Network Rail is using thermal imaging systems from Thales to help protect staff against COVID-19 at over 108 sites.
A key indicator of COVID-19 is an elevated temperature, so by monitoring the body temperatures of staff to within a specific range on entry to site, the cameras are able to help detect and prevent the potential spread of the virus within Network Rail’s workforce.
The thermal detection solution combines a highly sensitive thermal imaging camera with calibration and monitoring equipment to ensure that raised temperatures in staff are detected. The technology gives an indication of an individual’s body temperature to within +/- 0.3°C, so that staff at critical sites can identify anyone potentially carrying the COVID-19 virus.
“[If] The system detects an individual with a high temperature, 37.8°C or higher, an audio and visual alarm are triggered,” said David Taylor, Network Rail Account Manager, Thales. “The individual is then instructed to wait in a cool, safe place for 15 minutes after which they then retest.
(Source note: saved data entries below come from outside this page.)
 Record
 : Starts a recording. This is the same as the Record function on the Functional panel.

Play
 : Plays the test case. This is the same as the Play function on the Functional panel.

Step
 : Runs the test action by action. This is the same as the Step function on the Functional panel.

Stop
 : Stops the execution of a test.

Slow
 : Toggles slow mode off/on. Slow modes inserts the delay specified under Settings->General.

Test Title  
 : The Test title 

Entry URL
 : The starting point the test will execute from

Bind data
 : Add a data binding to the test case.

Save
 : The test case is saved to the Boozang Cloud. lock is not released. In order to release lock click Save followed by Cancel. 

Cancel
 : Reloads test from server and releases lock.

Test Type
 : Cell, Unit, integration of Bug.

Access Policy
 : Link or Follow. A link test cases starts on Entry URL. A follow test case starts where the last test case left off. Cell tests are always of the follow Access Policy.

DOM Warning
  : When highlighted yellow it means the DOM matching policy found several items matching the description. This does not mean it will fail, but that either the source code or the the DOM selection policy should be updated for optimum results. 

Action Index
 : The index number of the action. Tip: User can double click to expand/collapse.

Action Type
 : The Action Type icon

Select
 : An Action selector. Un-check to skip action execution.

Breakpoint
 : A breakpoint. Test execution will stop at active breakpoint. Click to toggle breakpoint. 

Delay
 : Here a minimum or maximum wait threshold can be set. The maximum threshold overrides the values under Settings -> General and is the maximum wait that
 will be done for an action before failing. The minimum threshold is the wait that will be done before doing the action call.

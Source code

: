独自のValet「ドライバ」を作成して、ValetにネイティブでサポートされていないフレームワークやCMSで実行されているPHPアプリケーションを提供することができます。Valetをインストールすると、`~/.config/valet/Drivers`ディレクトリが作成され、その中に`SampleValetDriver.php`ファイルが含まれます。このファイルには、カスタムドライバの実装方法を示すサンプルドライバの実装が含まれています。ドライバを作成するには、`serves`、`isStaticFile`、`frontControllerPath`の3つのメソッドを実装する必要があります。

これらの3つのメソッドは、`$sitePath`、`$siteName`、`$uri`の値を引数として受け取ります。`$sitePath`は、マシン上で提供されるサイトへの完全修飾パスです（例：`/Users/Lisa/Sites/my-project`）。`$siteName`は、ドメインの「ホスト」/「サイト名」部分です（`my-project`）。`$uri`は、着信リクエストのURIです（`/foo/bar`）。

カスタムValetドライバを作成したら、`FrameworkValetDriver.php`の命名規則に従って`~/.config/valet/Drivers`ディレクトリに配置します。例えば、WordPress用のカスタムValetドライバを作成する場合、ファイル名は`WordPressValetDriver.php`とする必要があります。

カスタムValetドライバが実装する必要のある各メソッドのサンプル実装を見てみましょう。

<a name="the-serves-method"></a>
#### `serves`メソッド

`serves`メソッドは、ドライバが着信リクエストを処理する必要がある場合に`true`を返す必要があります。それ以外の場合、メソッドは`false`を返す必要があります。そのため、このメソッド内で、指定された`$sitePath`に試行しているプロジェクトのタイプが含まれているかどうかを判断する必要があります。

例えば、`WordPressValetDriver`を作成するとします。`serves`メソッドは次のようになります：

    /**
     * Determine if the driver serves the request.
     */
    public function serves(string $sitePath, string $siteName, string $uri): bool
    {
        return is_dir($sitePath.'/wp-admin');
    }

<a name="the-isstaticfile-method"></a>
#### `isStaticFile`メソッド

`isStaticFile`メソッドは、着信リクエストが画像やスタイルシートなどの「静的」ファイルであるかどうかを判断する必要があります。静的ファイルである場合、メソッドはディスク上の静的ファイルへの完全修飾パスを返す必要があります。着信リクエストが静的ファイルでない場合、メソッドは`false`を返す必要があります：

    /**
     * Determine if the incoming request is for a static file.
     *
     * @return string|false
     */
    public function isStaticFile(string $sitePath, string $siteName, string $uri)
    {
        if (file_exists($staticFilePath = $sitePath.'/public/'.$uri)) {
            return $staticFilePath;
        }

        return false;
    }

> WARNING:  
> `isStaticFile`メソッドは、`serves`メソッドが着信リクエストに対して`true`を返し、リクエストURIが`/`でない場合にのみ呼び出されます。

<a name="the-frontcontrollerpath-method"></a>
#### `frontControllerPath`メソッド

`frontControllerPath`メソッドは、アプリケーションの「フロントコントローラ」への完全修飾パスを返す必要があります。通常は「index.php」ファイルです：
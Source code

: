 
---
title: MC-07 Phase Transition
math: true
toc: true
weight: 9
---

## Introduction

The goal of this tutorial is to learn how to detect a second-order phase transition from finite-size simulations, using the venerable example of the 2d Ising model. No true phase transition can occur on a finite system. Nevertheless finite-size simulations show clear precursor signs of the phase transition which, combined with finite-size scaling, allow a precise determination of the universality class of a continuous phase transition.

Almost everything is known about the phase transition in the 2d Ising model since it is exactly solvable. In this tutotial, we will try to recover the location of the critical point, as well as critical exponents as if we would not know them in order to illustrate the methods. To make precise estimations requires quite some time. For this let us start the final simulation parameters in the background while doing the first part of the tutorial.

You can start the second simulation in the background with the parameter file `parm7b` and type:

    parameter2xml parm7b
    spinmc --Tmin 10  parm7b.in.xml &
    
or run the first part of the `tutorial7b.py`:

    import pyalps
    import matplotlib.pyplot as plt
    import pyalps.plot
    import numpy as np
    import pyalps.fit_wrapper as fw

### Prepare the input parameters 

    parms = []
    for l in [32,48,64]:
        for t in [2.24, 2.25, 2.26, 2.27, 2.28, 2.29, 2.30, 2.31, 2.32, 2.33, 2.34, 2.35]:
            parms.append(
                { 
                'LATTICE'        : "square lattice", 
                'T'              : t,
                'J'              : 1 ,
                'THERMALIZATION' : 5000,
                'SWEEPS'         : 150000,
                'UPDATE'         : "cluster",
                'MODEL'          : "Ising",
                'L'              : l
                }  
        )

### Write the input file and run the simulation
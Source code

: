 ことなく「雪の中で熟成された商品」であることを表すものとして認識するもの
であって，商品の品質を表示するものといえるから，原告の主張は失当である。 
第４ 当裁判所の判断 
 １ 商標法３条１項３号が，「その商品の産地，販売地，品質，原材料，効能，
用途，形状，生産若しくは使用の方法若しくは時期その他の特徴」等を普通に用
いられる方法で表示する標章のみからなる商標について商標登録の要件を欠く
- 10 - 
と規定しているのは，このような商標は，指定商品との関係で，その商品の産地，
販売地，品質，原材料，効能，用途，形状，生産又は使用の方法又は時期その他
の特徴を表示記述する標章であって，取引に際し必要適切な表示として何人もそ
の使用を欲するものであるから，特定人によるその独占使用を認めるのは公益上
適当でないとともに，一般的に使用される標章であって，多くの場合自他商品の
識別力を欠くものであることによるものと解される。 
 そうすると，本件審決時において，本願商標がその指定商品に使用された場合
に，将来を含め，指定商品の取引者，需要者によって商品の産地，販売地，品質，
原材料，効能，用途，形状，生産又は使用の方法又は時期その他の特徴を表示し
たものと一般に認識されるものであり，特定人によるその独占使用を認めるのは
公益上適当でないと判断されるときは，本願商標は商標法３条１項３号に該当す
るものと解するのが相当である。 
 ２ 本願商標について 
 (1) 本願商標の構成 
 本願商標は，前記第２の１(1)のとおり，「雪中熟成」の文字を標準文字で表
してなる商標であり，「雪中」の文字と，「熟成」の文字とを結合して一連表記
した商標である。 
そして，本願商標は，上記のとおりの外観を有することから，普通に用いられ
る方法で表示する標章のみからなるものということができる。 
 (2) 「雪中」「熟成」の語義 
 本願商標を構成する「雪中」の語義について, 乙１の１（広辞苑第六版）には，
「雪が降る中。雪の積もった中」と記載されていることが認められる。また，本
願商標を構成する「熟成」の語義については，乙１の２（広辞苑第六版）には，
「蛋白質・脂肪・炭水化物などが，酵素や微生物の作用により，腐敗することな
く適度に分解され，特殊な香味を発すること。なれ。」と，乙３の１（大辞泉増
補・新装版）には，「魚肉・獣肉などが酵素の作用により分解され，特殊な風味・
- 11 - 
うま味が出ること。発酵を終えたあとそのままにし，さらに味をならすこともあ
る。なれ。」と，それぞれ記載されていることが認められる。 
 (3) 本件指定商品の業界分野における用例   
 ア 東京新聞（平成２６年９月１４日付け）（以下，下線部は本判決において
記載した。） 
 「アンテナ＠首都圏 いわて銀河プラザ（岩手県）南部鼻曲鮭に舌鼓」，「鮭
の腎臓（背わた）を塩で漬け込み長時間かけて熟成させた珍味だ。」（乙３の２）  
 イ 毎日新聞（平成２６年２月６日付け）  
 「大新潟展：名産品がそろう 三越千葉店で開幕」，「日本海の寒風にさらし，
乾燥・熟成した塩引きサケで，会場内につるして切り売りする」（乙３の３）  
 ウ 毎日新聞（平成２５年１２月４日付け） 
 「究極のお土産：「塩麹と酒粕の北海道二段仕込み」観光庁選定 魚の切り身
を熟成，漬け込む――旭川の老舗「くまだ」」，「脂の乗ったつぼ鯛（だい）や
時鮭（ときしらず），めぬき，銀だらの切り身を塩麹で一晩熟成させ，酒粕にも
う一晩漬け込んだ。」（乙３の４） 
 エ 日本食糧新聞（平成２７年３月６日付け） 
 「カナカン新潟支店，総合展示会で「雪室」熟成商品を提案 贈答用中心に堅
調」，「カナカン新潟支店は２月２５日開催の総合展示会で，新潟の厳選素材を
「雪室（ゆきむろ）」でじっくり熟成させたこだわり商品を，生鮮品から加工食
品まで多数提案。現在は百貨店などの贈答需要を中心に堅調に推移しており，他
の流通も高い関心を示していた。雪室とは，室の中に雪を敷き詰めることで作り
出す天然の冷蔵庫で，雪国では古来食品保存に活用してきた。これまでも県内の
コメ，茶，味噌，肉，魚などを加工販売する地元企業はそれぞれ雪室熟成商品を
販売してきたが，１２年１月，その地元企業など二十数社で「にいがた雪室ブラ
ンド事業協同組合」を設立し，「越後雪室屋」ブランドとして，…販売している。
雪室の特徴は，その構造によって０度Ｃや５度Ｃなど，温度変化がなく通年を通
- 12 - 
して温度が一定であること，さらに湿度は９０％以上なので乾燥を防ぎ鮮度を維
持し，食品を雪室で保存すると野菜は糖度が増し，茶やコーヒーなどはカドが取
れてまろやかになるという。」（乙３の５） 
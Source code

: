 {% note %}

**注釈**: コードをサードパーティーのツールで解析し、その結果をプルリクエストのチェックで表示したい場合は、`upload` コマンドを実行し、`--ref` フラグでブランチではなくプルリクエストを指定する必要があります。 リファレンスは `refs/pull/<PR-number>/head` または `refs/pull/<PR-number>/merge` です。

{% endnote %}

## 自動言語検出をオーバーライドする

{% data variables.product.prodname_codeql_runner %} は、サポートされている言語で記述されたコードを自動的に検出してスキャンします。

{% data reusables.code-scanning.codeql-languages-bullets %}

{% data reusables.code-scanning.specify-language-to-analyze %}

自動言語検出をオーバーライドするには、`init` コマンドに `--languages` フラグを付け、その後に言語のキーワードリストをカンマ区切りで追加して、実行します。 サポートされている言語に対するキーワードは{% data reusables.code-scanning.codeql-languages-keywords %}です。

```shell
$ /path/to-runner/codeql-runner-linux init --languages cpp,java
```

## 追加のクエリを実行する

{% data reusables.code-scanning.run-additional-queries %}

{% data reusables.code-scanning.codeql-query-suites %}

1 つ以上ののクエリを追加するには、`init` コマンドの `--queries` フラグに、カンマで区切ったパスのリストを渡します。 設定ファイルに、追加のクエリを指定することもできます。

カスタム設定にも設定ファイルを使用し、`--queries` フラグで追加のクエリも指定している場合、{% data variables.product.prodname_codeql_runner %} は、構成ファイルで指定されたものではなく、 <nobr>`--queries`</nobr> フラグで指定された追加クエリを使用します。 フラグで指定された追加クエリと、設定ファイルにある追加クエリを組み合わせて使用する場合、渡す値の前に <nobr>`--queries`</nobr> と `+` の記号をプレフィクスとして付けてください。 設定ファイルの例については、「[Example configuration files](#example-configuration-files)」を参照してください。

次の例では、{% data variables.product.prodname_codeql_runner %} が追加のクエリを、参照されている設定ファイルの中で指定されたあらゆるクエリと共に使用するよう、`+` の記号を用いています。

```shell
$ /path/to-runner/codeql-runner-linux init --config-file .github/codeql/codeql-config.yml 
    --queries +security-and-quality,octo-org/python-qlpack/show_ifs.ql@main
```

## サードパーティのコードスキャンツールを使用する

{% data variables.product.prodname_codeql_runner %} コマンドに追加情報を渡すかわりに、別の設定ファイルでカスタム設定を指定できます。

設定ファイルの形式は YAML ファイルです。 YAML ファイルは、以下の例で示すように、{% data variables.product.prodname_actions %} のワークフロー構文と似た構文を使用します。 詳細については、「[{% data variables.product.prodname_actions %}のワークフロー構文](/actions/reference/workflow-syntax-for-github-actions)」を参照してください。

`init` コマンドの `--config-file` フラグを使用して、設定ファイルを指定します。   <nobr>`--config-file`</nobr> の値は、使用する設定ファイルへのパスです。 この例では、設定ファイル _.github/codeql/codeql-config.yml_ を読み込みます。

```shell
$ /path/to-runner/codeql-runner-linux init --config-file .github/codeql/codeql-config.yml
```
If their temperature is above the threshold then the individual is asked to go home and follow the current government guidance.”
The cameras, which work in a range of light conditions and in real-time, are capable of measuring the temperature of up to 30 people simultaneously.
According to Taylor, the camera works at ranges typically between two-to-five metres and that the temperature threshold is set upon the latest scientific advice. He added that system installation, configuration and familiarisation typically takes half a day, but can vary depending on where the thermal detection system is to be located and whether a temporary or permanent installation.
As part of its COVID-19 mitigation strategy, Network Rail has also piloted Mind the Gap, a social-distancing app developed by Hack Partners whose solution uses ultra-high frequency sounds and Bluetooth to calculate the distance between mobile phones. The app has no user-tracking in place so no sensitive data is collected, stored or shared.